Donna Ferullo from the University Copyright Office

Questions and Answers Session
Q: How do we seek advice or suggestions from your office?
A: Contact Donna Ferullo by email: ferullo [at] purdue [dot] edu

Q: Can we get legal help from your office?
A: You can get advice, but you would have to get your own attorney.

Q: Do we need a CIC addendum to our theses and dissertations?
A: No. ProQuest allows you to retain your copyright, but they need permission for third party content. If permission is not supplied, they will black out the related content.

Q: How do copyrights work with IRB?
A: You will own whatever comes out of your research. Purdue will claim ownership to your data, but you own interpretations of that data.

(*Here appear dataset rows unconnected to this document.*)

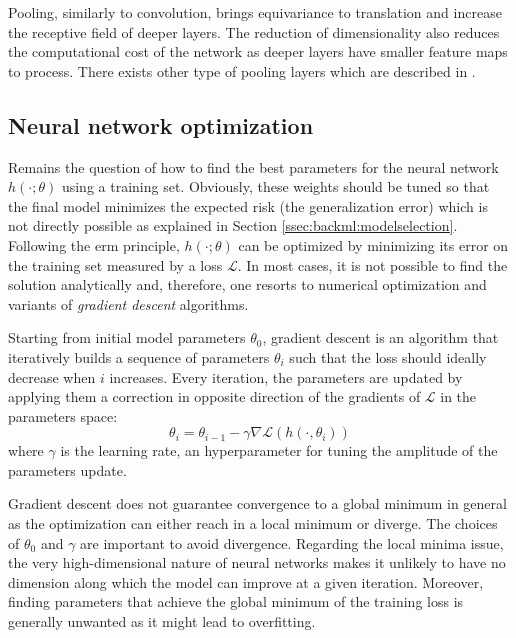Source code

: Pooling, similarly to convolution, brings equivariance to translation and increase
the receptive field of deeper layers. The reduction of dimensionality also reduces
the computational cost of the network as deeper layers have smaller feature maps
to process. There exists other type of pooling layers which are described in
\parencite{gholamalinezhad2020pooling}.

\subsection{Neural network optimization}
\label{ssec:backml:dl:opti}
Remains the question of how to find the best parameters for the neural network
$h(\cdot; \theta)$ using a training set. Obviously, these weights should be tuned
so that the final model minimizes the expected risk (\ie the generalization error)
which is not directly possible as explained in Section \ref{ssec:backml:modelselection}.
Following the \acrshort{erm} principle, $h(\cdot; \theta)$ can be optimized by
minimizing its error on the training set measured by a loss $\mathcal{L}$. In most
cases, it is not possible to find the solution analytically and, therefore, one
resorts to numerical optimization and variants of \textit{gradient descent}
algorithms.

Starting from initial model parameters $\theta_0$, gradient descent is an algorithm
that iteratively builds a sequence of parameters $\theta_i$ such that the loss
should ideally decrease when $i$ increases. Every iteration, the parameters are updated by
applying them a correction in opposite direction of the gradients of $\mathcal{L}$ in the parameters space:
\begin{equation}
\label{eqn:backml:gradientdescent}
\theta_{i} = \theta_{i-1} - \gamma \nabla \mathcal{L}(h(\cdot, \theta_{i}))
\end{equation}
where $\gamma$ is the learning rate, an hyperparameter for tuning the amplitude of the parameters update. 

Gradient descent does not guarantee convergence to a global minimum in general as
the optimization can either reach in a local minimum or diverge. The choices of
$\theta_0$ and $\gamma$ are important to avoid divergence. Regarding the local
minima issue, the very high-dimensional nature of neural networks makes it unlikely
to have no dimension along which the model can improve at a given iteration.
Moreover, finding parameters that achieve the global minimum of the training loss
is generally unwanted as it might lead to overfitting.

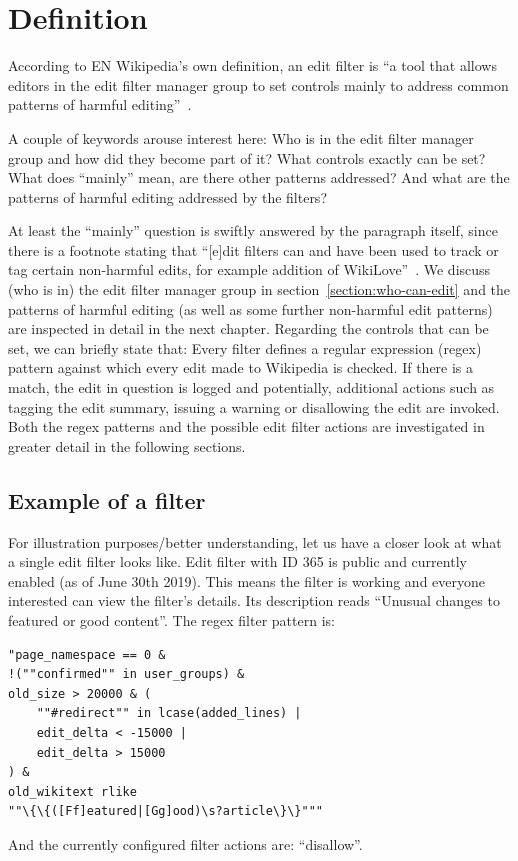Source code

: \section{Definition}

According to EN Wikipedia's own definition, an edit filter is ``a tool that allows editors in the edit filter manager group to set controls mainly to address common patterns of harmful editing''~\cite{Wikipedia:EditFilter}.

A couple of keywords arouse interest here: %
Who is in the edit filter manager group and how did they become part of it?
What controls exactly can be set?
What does ``mainly'' mean, are there other patterns addressed?
And what are the patterns of harmful editing addressed by the filters?

At least the ``mainly'' question is swiftly answered by the paragraph itself, since there is a footnote stating that ``[e]dit filters can and have been used to track or tag certain non-harmful edits, for example addition of WikiLove''~\cite{Wikipedia:EditFilter}.
We discuss (who is in) the edit filter manager group in section~\ref{section:who-can-edit} and the patterns of harmful editing (as well as some further non-harmful edit patterns) are inspected in detail in the next chapter.
Regarding the controls that can be set, we can briefly state that:
Every filter defines a regular expression (regex) pattern against which every edit made to Wikipedia is checked.
If there is a match, the edit in question is logged and potentially, additional actions such as tagging the edit summary, issuing a warning or disallowing the edit are invoked.
Both the regex patterns and the possible edit filter actions are investigated in greater detail in the following sections.

\subsection{Example of a filter}

For illustration purposes/better understanding, let us have a closer look at what a single edit filter looks like.
Edit filter with ID 365 is public and currently enabled (as of June 30th 2019).
This means the filter is working and everyone interested can view the filter's details.
Its description reads ``Unusual changes to featured or good content''.
The regex filter pattern is:
\begin{verbatim}
"page_namespace == 0 &
!(""confirmed"" in user_groups) &
old_size > 20000 & (
    ""#redirect"" in lcase(added_lines) |
    edit_delta < -15000 |
    edit_delta > 15000
) &
old_wikitext rlike
""\{\{([Ff]eatured|[Gg]ood)\s?article\}\}"""
\end{verbatim}
And the currently configured filter actions are: ``disallow''.

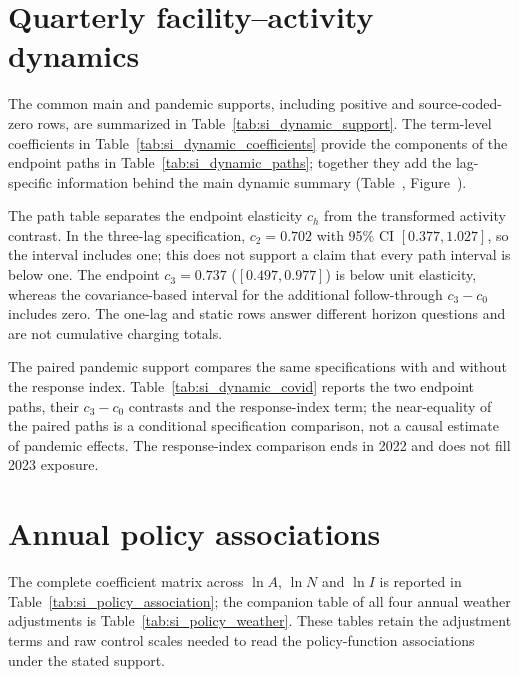 \section{Quarterly facility--activity dynamics}
\label{sec:si-quarterly}


The common main and pandemic supports, including positive and source-coded-zero
rows, are summarized in Table~\ref{tab:si_dynamic_support}.  The term-level
coefficients in Table~\ref{tab:si_dynamic_coefficients} provide the components
of the endpoint paths in Table~\ref{tab:si_dynamic_paths}; together they add
the lag-specific information behind the main dynamic summary (Table~,
Figure~).




The path table separates the endpoint elasticity $c_h$ from the transformed
activity contrast.  In the three-lag specification, $c_2=0.702$ with 95\% CI
$[0.377,1.027]$, so the interval includes one; this does not support a claim
that every path interval is below one.  The endpoint $c_3=0.737$
($[0.497,0.977]$) is below unit elasticity, whereas the covariance-based
interval for the additional follow-through $c_3-c_0$ includes zero.  The one-lag and static rows answer different
horizon questions and are not cumulative charging totals.

The paired pandemic support compares the same specifications with and without
the response index.  Table~\ref{tab:si_dynamic_covid} reports the two endpoint
paths, their $c_3-c_0$ contrasts and the response-index term; the near-equality
of the paired paths is a conditional specification comparison, not a causal
estimate of pandemic effects.  The response-index comparison ends in 2022 and
does not fill 2023 exposure.

\FloatBarrier

\section{Annual policy associations}
\label{sec:si-associations}

The complete coefficient matrix across $\ln A$, $\ln N$ and $\ln I$ is
reported in Table~\ref{tab:si_policy_association}; the companion table of all
four annual weather adjustments is Table~\ref{tab:si_policy_weather}.  These
tables retain the adjustment terms and raw control scales needed to read the
policy-function associations under the stated support.


\FloatBarrier

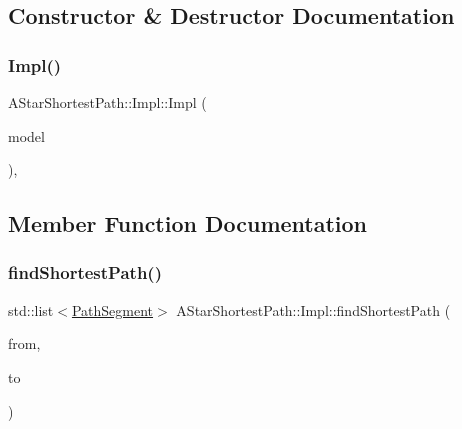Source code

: \subsection{Constructor \& Destructor Documentation}
\mbox{\label{struct_a_star_shortest_path_1_1_impl_ad2ba7393a9f4735121dce3a44c9c7317}} 
\subsubsection{\texorpdfstring{Impl()}{Impl()}}
{\footnotesize\ttfamily A\+Star\+Shortest\+Path\+::\+Impl\+::\+Impl (\begin{DoxyParamCaption}\item[{\mbox{\hyperlink{class_displace_model}{Displace\+Model}} $\ast$}]{model }\end{DoxyParamCaption})\hspace{0.3cm}{\ttfamily [inline]}, {\ttfamily [explicit]}}



\subsection{Member Function Documentation}
\mbox{\label{struct_a_star_shortest_path_1_1_impl_a4b2e3e26b0e086bc47fe4a8561a1f1e0}} 
\subsubsection{\texorpdfstring{findShortestPath()}{findShortestPath()}}
{\footnotesize\ttfamily std\+::list$<$\mbox{\hyperlink{struct_a_star_shortest_path_1_1_impl_1_1_path_segment}{Path\+Segment}}$>$ A\+Star\+Shortest\+Path\+::\+Impl\+::find\+Shortest\+Path (\begin{DoxyParamCaption}\item[{My\+Geo\+Graph\+::vertex}]{from,  }\item[{My\+Geo\+Graph\+::vertex}]{to }\end{DoxyParamCaption})\hspace{0.3cm}{\ttfamily [inline]}}



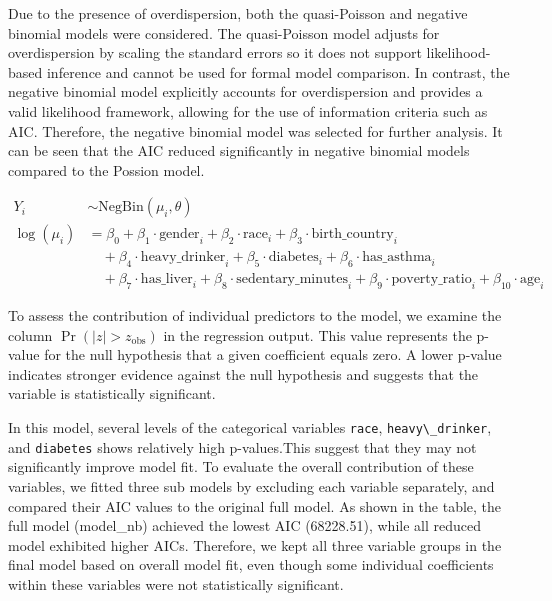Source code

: \documentclass[
  11pt,
]{article}
\newcommand{\passthrough}[1]{#1}
\begin{document}
Due to the presence of overdispersion, both the quasi-Poisson and negative binomial models were considered. The quasi-Poisson model adjusts for overdispersion by scaling the standard errors so it does not support likelihood-based inference and cannot be used for formal model comparison. In contrast, the negative binomial model explicitly accounts for overdispersion and provides a valid likelihood framework, allowing for the use of information criteria such as AIC. Therefore, the negative binomial model was selected for further analysis. It can be seen that the AIC reduced significantly in negative binomial models compared to the Possion model.

\begin{align*}
Y_i &\sim \text{NegBin}(\mu_i, \theta) \\
\log(\mu_i) &= \beta_0 + \beta_1 \cdot \text{gender}_i + \beta_2 \cdot \text{race}_i + \beta_3 \cdot \text{birth\_country}_i \\
&\quad + \beta_4 \cdot \text{heavy\_drinker}_i + \beta_5 \cdot \text{diabetes}_i + \beta_6 \cdot \text{has\_asthma}_i \\
&\quad + \beta_7 \cdot \text{has\_liver}_i + \beta_8 \cdot \text{sedentary\_minutes}_i + \beta_9 \cdot \text{poverty\_ratio}_i+ \beta_10 \cdot \text{age}_i
\end{align*}

\begin{table}[!h]
\centering
\caption{\label{tab:NegBin}AIC Comparison between Poisson and Negative Binomial Models}
\centering
{}
\end{table}

To assess the contribution of individual predictors to the model, we examine the column \(\Pr\left(|z| > z_{\text{obs}}\right)\) in the regression output. This value represents the p-value for the null hypothesis that a given coefficient equals zero. A lower p-value indicates stronger evidence against the null hypothesis and suggests that the variable is statistically significant.

In this model, several levels of the categorical variables \passthrough{\lstinline!race!}, \passthrough{\lstinline!heavy\_drinker!}, and \passthrough{\lstinline!diabetes!} shows relatively high p-values.This suggest that they may not significantly improve model fit. To evaluate the overall contribution of these variables, we fitted three sub models by excluding each variable separately, and compared their AIC values to the original full model. As shown in the table, the full model (model\_nb) achieved the lowest AIC (68228.51), while all reduced model exhibited higher AICs. Therefore, we kept all three variable groups in the final model based on overall model fit, even though some individual coefficients within these variables were not statistically significant.
\end{document}
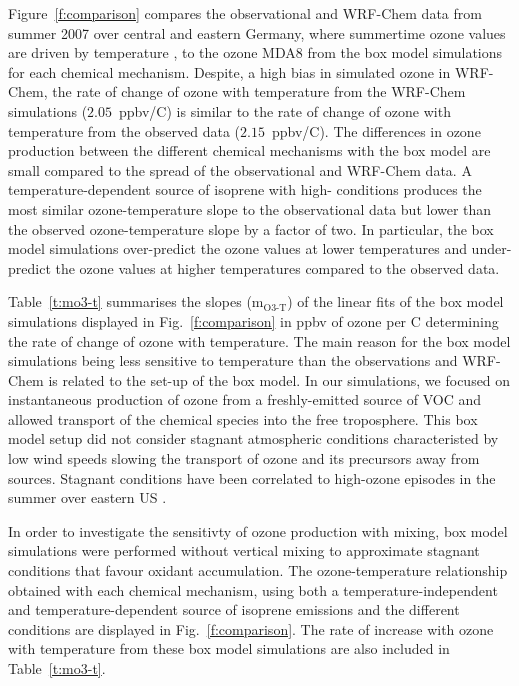 Figure~\ref{f:comparison} compares the observational and WRF-Chem data from summer 2007 over central and eastern Germany, where summertime ozone values are driven by temperature \citep{Otero:2016}, to the ozone MDA8 from the box model simulations for each chemical mechanism.
Despite, a high bias in simulated ozone in WRF-Chem, the rate of change of ozone with temperature from the WRF-Chem simulations ($2.05$~ppbv/\degree C) is similar to the rate of change of ozone with temperature from the observed data ($2.15$~ppbv/\degree C).
The differences in ozone production between the different chemical mechanisms with the box model are small compared to the spread of the observational and WRF-Chem data.
A temperature-dependent source of isoprene with high- conditions produces the most similar ozone-temperature slope to the observational data but lower than the observed ozone-temperature slope by a factor of two.
In particular, the box model simulations over-predict the ozone values at lower temperatures and under-predict the ozone values at higher temperatures compared to the observed data.

Table~\ref{t:mo3-t} summarises the slopes (m$_{\text{O3-T}}$) of the linear fits of the box model simulations displayed in Fig.~\ref{f:comparison} in ppbv of ozone per \degree C determining the rate of change of ozone with temperature.
The main reason for the box model simulations being less sensitive to temperature than the observations and WRF-Chem is related to the set-up of the box model.
In our simulations, we focused on instantaneous production of ozone from a freshly-emitted source of VOC and allowed transport of the chemical species into the free troposphere.
This box model setup did not consider stagnant atmospheric conditions characteristed by low wind speeds slowing the transport of ozone and its precursors away from sources.
Stagnant conditions have been correlated to high-ozone episodes in the summer over eastern US \citep{Jacob:1993}.

In order to investigate the sensitivty of ozone production with mixing, box model simulations were performed without vertical mixing to approximate stagnant conditions that favour oxidant accumulation.
The ozone-temperature relationship obtained with each chemical mechanism, using both a temperature-independent and temperature-dependent source of isoprene emissions and the different  conditions are displayed in Fig.~\ref{f:comparison}.
The rate of increase with ozone with temperature from these box model simulations are also included in Table~\ref{t:mo3-t}.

Q: What are the biggest mistakes grad students make when publishing?
A: They don't read the contract and just sign it anyway. Then later they want to republish it in a book or post it to a website. Publishers then contact you and ask you to remove it because it violates the contract.

Q: What is the success rate of the people that attach the CIC addendum?
A: I don't know the exact number, but I hear more positive stories than negative. You should received a signed copy from the publisher, but if they publish your work without sending a signed copy, it is assumed that they agree with the addendum.

Q: If you attach the CIC addendum and the publisher agrees, can you attach that paper to your thesis without getting consent?
A: Usually you can without a problem. Read the contract first.

Q: When you publish in an international journal and you are in the US, how does that work?
A: You have to read the contract carefully, but since you are agreeing to it in the US it would be under US law.